### Rendered images with source text:
+ + + + + + +
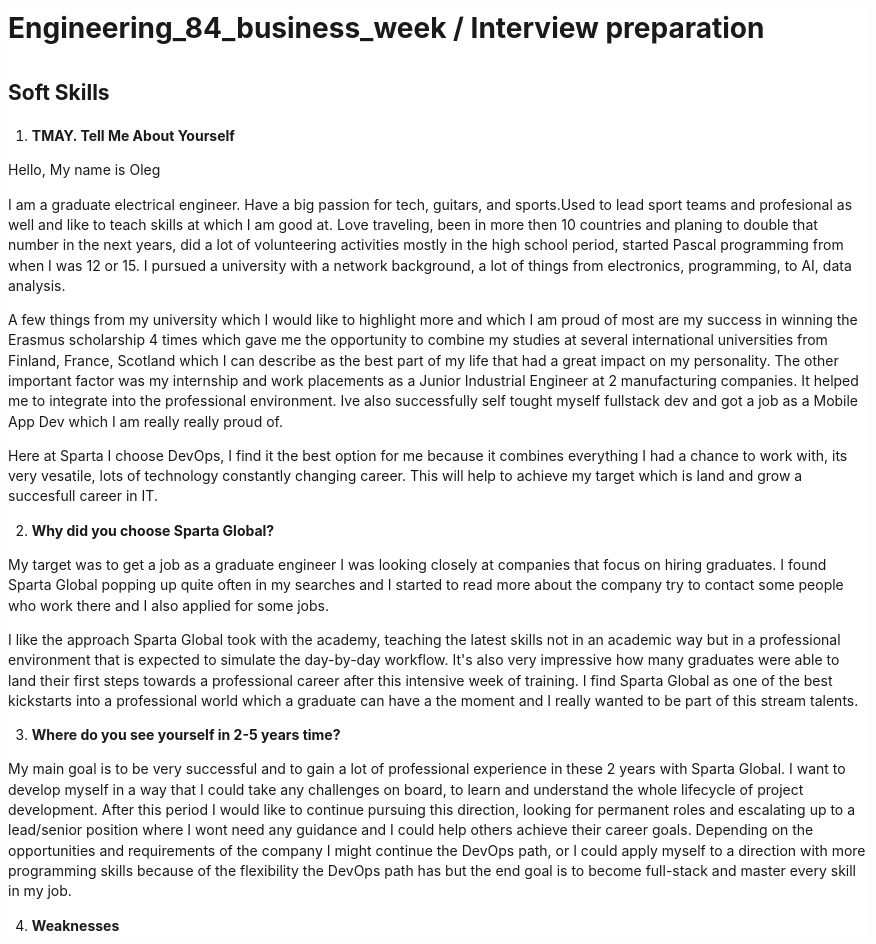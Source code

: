 # Engineering_84_business_week / Interview preparation

## Soft Skills

1. **TMAY. Tell Me About Yourself**

Hello, My name is Oleg

I am a graduate electrical engineer. Have a big passion for tech, guitars, and sports.Used to lead sport teams and profesional as well and like to teach skills at which I am good at. Love traveling, been in more then 10 countries and planing to double that number in the next years, did a lot of volunteering activities mostly in the high school period, started Pascal programming from when I was 12 or 15.
I pursued a university with a network background, a lot of things from electronics, programming, to AI, data analysis.

A few things from my university which I would like to highlight more and which I am proud of most are my success in winning the Erasmus scholarship 4 times which gave me the opportunity to combine my studies at several international universities from Finland, France, Scotland which I can describe as the best part of my life that had a great impact on my personality.
The other important factor was my internship and work placements as a Junior Industrial Engineer at 2 manufacturing companies. It helped me to integrate into the professional environment.
Ive also successfully self tought myself fullstack dev and got a job as a Mobile App Dev which I am really really proud of.

Here at Sparta I choose DevOps, I find it the best option for me because it combines everything I had a chance to work with, its very vesatile, lots of technology constantly changing career.
This will help to achieve my target which is land and grow a succesfull career in IT.

2. **Why did you choose Sparta Global?**

My target was to get a job as a graduate engineer I was looking closely at companies that focus on hiring graduates. I found Sparta Global popping up quite often in my searches and I started to read more about the company try to contact some people who work there and I also applied for some jobs.

I like the approach Sparta Global took with the academy, teaching the latest skills not in an academic way but in a professional environment that is expected to simulate the day-by-day workflow. It's also very impressive how many graduates were able to land their first steps towards a professional career after this intensive week of training. I find Sparta Global as one of the best kickstarts into a professional world which a graduate can have a the moment and I really wanted to be part of this stream talents.

3. **Where do you see yourself in 2-5 years time?**

My main goal is to be very successful and to gain a lot of professional experience in these 2 years with Sparta Global. I want to develop myself in a way that I could take any challenges on board, to learn and understand the whole lifecycle of project development. After this period I would like to continue pursuing this direction, looking for permanent roles and escalating up to a lead/senior position where I wont need any guidance and I could help others achieve their career goals. Depending on the opportunities and requirements of the company I might continue the DevOps path, or I could apply myself to a direction with more programming skills because of the flexibility the DevOps path has but the end goal is to become full-stack and master every skill in my job.

4. **Weaknesses**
+ + + + + + +
Copy the lines above exactly, beginning at the line that has "A few things" and stopping after the line that has "2. **Why did you choose Sparta Global?**", and omit the rest.

### Solution for this task:
A few things from my university which I would like to highlight more and which I am proud of most are my success in winning the Erasmus scholarship 4 times which gave me the opportunity to combine my studies at several international universities from Finland, France, Scotland which I can describe as the best part of my life that had a great impact on my personality.
The other important factor was my internship and work placements as a Junior Industrial Engineer at 2 manufacturing companies. It helped me to integrate into the professional environment.
Ive also successfully self tought myself fullstack dev and got a job as a Mobile App Dev which I am really really proud of.

Here at Sparta I choose DevOps, I find it the best option for me because it combines everything I had a chance to work with, its very vesatile, lots of technology constantly changing career.
This will help to achieve my target which is land and grow a succesfull career in IT.

2. **Why did you choose Sparta Global?**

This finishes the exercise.